■ EXERCISE BRIEF
For the entries that follow, report how many lines include the word "font" and add nothing.

RECORDS FOR THE TASK Start Marker

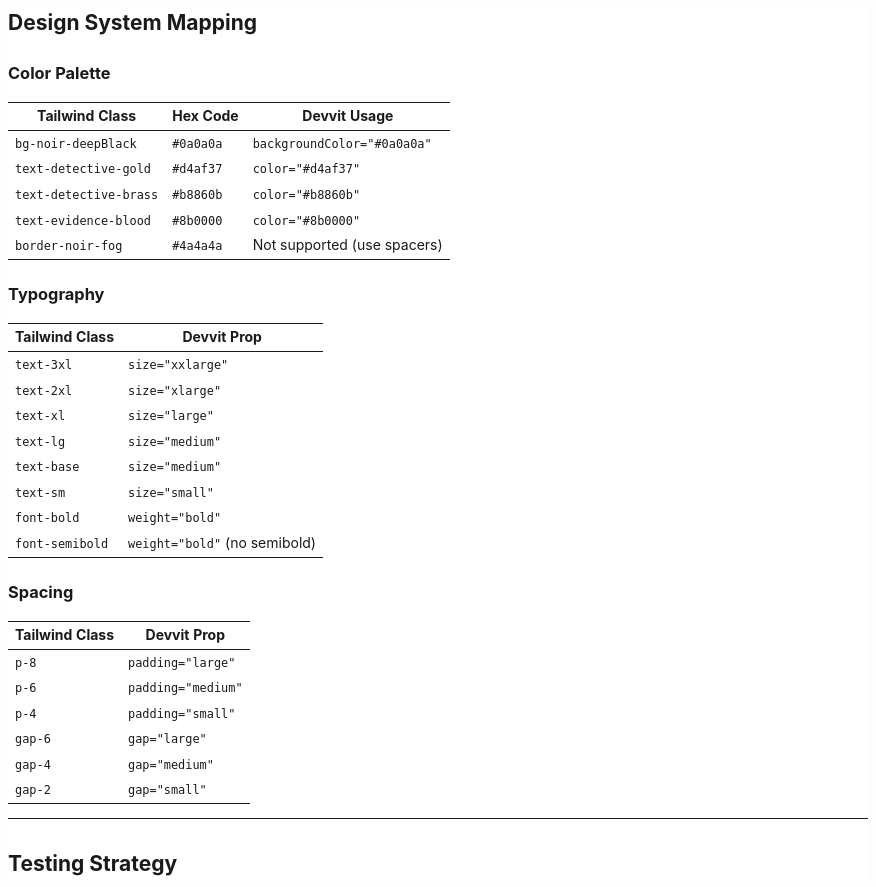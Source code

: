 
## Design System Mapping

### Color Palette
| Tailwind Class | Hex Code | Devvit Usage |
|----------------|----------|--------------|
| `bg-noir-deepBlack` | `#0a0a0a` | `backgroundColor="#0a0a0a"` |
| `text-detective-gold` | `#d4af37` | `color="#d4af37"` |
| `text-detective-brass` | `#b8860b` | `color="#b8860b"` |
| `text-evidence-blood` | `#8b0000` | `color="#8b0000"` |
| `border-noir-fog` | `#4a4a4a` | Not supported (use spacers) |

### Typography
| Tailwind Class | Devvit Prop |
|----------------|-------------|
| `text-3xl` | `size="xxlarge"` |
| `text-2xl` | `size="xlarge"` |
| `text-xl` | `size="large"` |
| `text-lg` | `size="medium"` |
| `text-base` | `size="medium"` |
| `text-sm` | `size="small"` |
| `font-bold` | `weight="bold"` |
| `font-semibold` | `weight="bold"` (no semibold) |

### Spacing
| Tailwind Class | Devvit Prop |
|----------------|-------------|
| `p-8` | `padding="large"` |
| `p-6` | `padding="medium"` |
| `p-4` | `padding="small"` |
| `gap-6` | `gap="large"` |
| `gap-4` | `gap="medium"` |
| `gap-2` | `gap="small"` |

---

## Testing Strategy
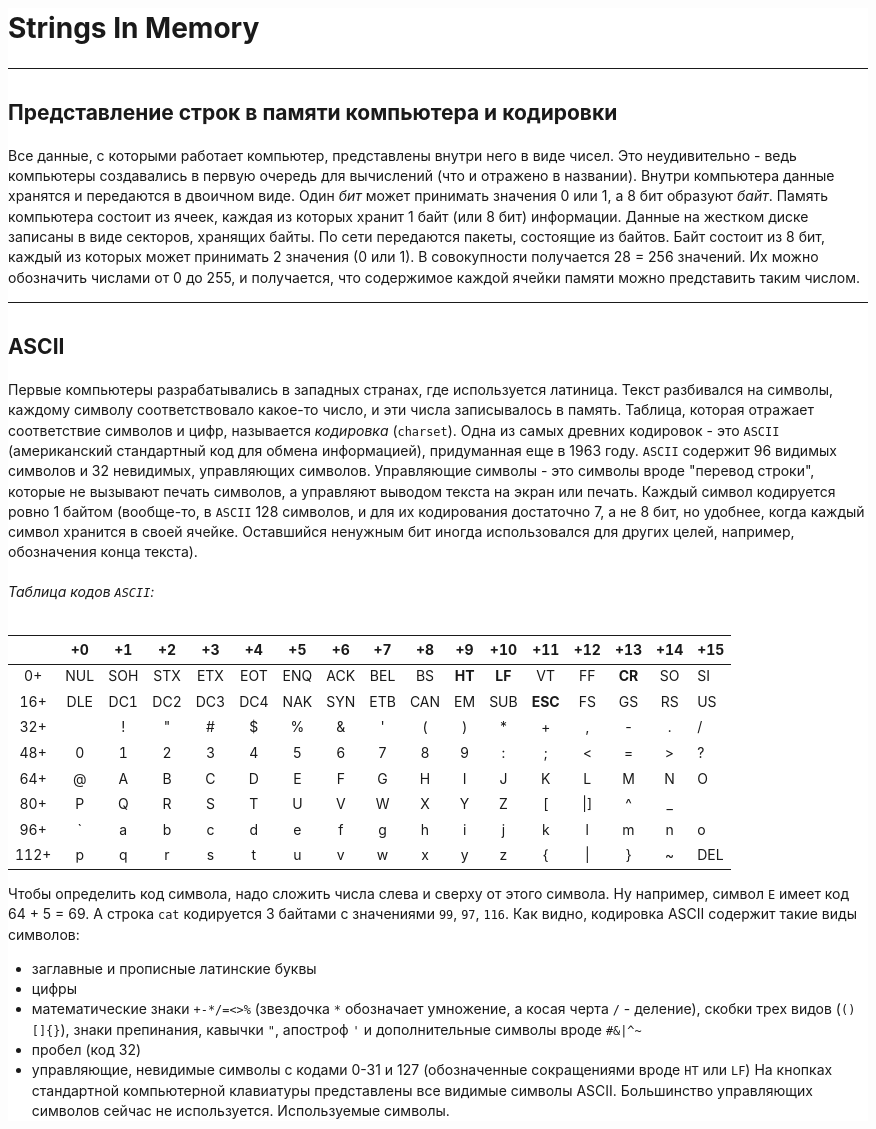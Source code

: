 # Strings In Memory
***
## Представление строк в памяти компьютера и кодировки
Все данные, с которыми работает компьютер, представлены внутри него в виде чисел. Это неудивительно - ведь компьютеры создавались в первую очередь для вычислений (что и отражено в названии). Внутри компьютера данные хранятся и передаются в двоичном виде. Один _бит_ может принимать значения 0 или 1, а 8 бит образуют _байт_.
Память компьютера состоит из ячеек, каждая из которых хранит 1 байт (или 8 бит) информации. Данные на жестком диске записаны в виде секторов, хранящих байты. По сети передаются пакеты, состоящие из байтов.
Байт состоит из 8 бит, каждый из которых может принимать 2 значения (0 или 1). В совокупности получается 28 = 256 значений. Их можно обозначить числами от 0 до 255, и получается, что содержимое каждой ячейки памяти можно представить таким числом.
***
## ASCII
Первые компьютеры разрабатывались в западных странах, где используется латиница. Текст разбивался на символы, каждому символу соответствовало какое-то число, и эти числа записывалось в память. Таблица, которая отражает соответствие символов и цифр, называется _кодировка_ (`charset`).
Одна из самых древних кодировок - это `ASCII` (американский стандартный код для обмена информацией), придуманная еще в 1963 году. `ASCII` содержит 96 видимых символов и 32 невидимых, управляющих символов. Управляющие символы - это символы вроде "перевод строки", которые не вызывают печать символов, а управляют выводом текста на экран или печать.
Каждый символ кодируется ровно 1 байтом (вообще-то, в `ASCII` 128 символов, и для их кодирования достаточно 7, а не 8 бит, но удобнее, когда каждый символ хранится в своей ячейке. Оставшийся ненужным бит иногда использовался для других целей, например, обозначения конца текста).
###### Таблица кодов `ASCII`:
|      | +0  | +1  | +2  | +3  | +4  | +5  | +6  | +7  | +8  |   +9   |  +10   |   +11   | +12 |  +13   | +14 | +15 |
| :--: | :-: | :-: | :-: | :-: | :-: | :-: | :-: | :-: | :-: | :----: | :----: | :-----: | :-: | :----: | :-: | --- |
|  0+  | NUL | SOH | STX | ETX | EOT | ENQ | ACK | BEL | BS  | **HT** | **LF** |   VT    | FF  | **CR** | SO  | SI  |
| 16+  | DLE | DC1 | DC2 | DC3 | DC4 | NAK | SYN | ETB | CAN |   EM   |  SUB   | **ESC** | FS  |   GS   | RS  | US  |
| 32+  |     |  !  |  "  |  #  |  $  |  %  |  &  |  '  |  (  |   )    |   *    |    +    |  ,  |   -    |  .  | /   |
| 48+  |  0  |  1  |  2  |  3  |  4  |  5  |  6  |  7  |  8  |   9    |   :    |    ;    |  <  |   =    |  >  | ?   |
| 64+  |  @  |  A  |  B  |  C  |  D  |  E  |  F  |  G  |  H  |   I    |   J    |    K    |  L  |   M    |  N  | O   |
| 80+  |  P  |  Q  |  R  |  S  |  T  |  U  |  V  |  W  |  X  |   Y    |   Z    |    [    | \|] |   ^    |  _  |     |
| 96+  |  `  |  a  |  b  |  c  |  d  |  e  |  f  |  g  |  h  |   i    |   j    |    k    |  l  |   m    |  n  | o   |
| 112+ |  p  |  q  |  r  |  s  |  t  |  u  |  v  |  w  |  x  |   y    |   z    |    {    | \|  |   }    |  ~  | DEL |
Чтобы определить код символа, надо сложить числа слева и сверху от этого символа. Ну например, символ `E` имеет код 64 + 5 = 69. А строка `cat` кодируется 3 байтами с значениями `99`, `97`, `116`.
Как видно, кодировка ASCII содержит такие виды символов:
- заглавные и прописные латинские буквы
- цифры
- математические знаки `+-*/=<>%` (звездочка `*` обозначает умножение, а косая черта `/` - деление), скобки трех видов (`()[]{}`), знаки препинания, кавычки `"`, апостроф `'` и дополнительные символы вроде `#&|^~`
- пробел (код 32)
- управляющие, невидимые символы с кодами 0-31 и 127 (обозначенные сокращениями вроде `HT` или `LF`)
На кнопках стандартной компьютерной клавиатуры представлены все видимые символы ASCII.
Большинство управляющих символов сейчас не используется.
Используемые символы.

RECORDS FOR THE TASK End Marker

■ SOLUTION TO THE EXERCISE
2